■ DATASET ■
################
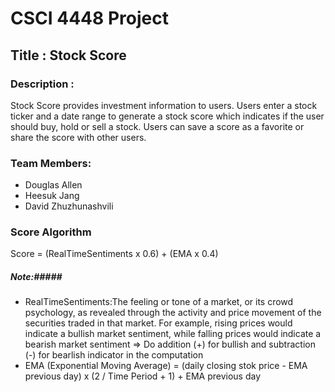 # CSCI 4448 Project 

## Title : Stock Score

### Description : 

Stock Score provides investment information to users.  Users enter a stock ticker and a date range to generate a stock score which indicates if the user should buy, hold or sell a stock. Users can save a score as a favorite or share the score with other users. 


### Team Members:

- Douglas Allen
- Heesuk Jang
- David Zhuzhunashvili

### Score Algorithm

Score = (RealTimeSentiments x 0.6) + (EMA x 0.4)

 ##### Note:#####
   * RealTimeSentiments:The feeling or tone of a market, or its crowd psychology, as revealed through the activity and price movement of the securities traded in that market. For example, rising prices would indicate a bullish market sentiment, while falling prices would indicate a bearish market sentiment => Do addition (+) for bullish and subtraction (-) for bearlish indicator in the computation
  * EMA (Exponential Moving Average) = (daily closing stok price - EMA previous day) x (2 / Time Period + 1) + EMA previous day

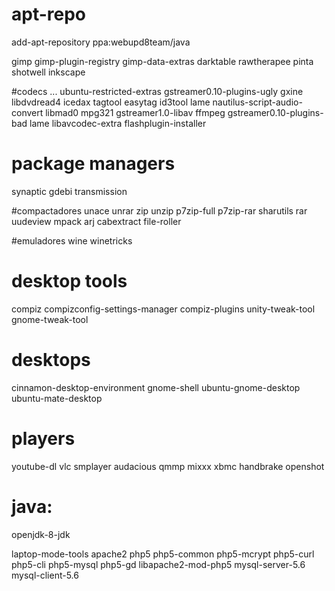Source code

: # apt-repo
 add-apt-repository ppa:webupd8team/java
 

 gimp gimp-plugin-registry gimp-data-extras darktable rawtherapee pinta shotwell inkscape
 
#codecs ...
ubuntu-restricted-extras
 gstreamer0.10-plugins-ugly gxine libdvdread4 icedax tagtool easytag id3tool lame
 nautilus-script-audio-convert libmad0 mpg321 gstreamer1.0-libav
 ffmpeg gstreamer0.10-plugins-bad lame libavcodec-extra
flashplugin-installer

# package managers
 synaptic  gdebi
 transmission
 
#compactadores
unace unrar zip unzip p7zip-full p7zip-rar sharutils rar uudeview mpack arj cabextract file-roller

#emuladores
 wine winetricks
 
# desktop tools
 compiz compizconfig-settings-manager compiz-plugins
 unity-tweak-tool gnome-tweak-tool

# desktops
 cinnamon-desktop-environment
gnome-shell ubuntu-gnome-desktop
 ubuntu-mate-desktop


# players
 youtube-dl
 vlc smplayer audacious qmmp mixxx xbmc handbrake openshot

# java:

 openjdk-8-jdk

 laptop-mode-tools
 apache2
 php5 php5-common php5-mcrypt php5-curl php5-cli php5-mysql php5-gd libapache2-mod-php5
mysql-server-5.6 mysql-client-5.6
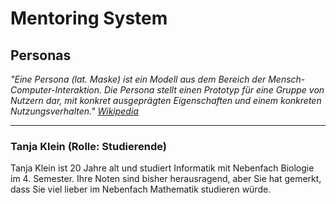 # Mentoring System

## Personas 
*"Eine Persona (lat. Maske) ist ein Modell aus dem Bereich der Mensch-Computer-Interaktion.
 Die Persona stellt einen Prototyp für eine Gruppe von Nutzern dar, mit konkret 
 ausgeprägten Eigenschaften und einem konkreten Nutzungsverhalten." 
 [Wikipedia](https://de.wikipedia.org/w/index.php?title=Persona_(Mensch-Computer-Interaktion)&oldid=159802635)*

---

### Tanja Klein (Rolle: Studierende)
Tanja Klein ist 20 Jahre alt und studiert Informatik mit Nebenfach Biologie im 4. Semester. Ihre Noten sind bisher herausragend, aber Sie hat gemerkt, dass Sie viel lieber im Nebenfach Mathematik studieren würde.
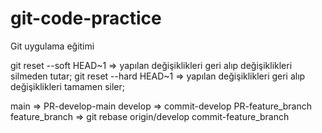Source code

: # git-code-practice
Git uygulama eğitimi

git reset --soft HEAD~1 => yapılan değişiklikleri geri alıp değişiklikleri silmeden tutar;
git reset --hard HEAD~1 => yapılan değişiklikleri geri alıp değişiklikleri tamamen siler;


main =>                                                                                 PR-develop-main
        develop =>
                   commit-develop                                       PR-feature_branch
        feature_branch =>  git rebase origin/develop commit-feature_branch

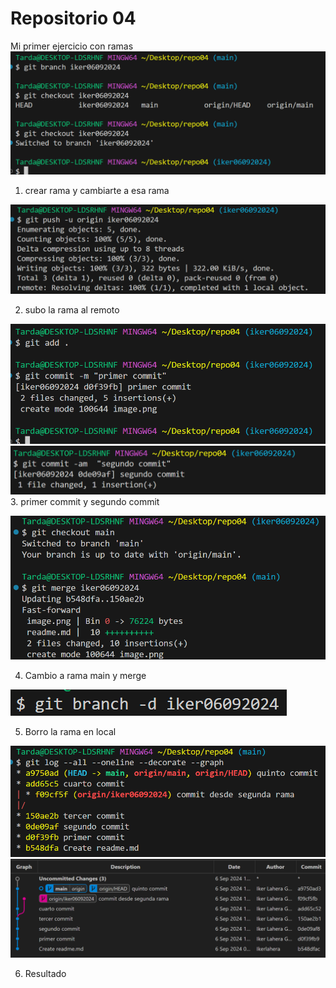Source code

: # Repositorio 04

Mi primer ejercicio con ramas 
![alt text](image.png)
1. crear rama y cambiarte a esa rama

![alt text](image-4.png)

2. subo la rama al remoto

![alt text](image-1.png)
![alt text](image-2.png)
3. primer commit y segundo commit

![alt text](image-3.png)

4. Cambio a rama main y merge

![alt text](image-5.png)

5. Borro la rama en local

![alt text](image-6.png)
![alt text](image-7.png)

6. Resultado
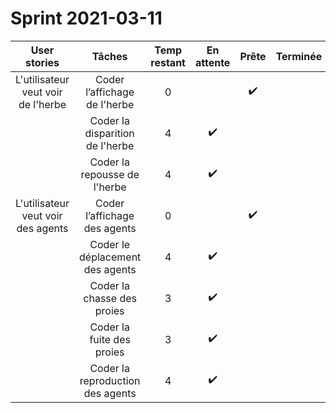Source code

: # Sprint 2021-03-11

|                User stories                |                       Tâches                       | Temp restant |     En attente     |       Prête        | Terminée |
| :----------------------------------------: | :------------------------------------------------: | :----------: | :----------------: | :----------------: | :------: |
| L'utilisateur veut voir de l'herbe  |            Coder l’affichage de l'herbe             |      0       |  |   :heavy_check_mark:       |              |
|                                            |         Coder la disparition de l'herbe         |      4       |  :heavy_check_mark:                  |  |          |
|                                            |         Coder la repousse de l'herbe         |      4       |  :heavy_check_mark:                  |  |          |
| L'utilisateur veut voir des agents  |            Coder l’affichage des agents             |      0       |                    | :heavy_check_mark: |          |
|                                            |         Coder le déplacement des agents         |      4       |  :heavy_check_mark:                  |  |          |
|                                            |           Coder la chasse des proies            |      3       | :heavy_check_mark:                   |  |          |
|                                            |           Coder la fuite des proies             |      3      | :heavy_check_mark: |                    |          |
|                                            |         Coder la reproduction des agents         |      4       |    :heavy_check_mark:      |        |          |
################
■ WORK REQUIRED ■
Copy out the material above in full and exactly, but with no pictures.

■ WRITTEN ANSWER ■
 # CSCI 4448 Project 

## Title : Stock Score

### Description : 

Stock Score provides investment information to users.  Users enter a stock ticker and a date range to generate a stock score which indicates if the user should buy, hold or sell a stock. Users can save a score as a favorite or share the score with other users. 


### Team Members:

- Douglas Allen
- Heesuk Jang
- David Zhuzhunashvili

### Score Algorithm

Score = (RealTimeSentiments x 0.6) + (EMA x 0.4)

 ##### Note:#####
   * RealTimeSentiments:The feeling or tone of a market, or its crowd psychology, as revealed through the activity and price movement of the securities traded in that market. For example, rising prices would indicate a bullish market sentiment, while falling prices would indicate a bearish market sentiment => Do addition (+) for bullish and subtraction (-) for bearlish indicator in the computation
  * EMA (Exponential Moving Average) = (daily closing stok price - EMA previous day) x (2 / Time Period + 1) + EMA previous day

Source code

: # apt-repo
 add-apt-repository ppa:webupd8team/java
 

 gimp gimp-plugin-registry gimp-data-extras darktable rawtherapee pinta shotwell inkscape
 
#codecs ...
ubuntu-restricted-extras
 gstreamer0.10-plugins-ugly gxine libdvdread4 icedax tagtool easytag id3tool lame
 nautilus-script-audio-convert libmad0 mpg321 gstreamer1.0-libav
 ffmpeg gstreamer0.10-plugins-bad lame libavcodec-extra
flashplugin-installer

# package managers
 synaptic  gdebi
 transmission
 
#compactadores
unace unrar zip unzip p7zip-full p7zip-rar sharutils rar uudeview mpack arj cabextract file-roller

#emuladores
 wine winetricks
 
# desktop tools
 compiz compizconfig-settings-manager compiz-plugins
 unity-tweak-tool gnome-tweak-tool

# desktops
 cinnamon-desktop-environment
gnome-shell ubuntu-gnome-desktop
 ubuntu-mate-desktop


# players
 youtube-dl
 vlc smplayer audacious qmmp mixxx xbmc handbrake openshot

# java:

 openjdk-8-jdk

 laptop-mode-tools
 apache2
 php5 php5-common php5-mcrypt php5-curl php5-cli php5-mysql php5-gd libapache2-mod-php5
mysql-server-5.6 mysql-client-5.6
 # Mentoring System

## Personas 
*"Eine Persona (lat. Maske) ist ein Modell aus dem Bereich der Mensch-Computer-Interaktion.
 Die Persona stellt einen Prototyp für eine Gruppe von Nutzern dar, mit konkret 
 ausgeprägten Eigenschaften und einem konkreten Nutzungsverhalten." 
 [Wikipedia](https://de.wikipedia.org/w/index.php?title=Persona_(Mensch-Computer-Interaktion)&oldid=159802635)*

---

### Tanja Klein (Rolle: Studierende)
Tanja Klein ist 20 Jahre alt und studiert Informatik mit Nebenfach Biologie im 4. Semester. Ihre Noten sind bisher herausragend, aber Sie hat gemerkt, dass Sie viel lieber im Nebenfach Mathematik studieren würde.
Source code

: # git-code-practice
Git uygulama eğitimi

git reset --soft HEAD~1 => yapılan değişiklikleri geri alıp değişiklikleri silmeden tutar;
git reset --hard HEAD~1 => yapılan değişiklikleri geri alıp değişiklikleri tamamen siler;


main =>                                                                                 PR-develop-main
        develop =>
                   commit-develop                                       PR-feature_branch
        feature_branch =>  git rebase origin/develop commit-feature_branch

Source code

: # Repositorio 04

Mi primer ejercicio con ramas 
![alt text](image.png)
1. crear rama y cambiarte a esa rama

![alt text](image-4.png)

2. subo la rama al remoto

![alt text](image-1.png)
![alt text](image-2.png)
3. primer commit y segundo commit

![alt text](image-3.png)

4. Cambio a rama main y merge

![alt text](image-5.png)

5. Borro la rama en local

![alt text](image-6.png)
![alt text](image-7.png)

6. Resultado
Source code

: # Sprint 2021-03-11

|                User stories                |                       Tâches                       | Temp restant |     En attente     |       Prête        | Terminée |
| :----------------------------------------: | :------------------------------------------------: | :----------: | :----------------: | :----------------: | :------: |
| L'utilisateur veut voir de l'herbe  |            Coder l’affichage de l'herbe             |      0       |  |   :heavy_check_mark:       |              |
|                                            |         Coder la disparition de l'herbe         |      4       |  :heavy_check_mark:                  |  |          |
|                                            |         Coder la repousse de l'herbe         |      4       |  :heavy_check_mark:                  |  |          |
| L'utilisateur veut voir des agents  |            Coder l’affichage des agents             |      0       |                    | :heavy_check_mark: |          |
|                                            |         Coder le déplacement des agents         |      4       |  :heavy_check_mark:                  |  |          |
|                                            |           Coder la chasse des proies            |      3       | :heavy_check_mark:                   |  |          |
|                                            |           Coder la fuite des proies             |      3      | :heavy_check_mark: |                    |          |
|                                            |         Coder la reproduction des agents         |      4       |    :heavy_check_mark:      |        |          |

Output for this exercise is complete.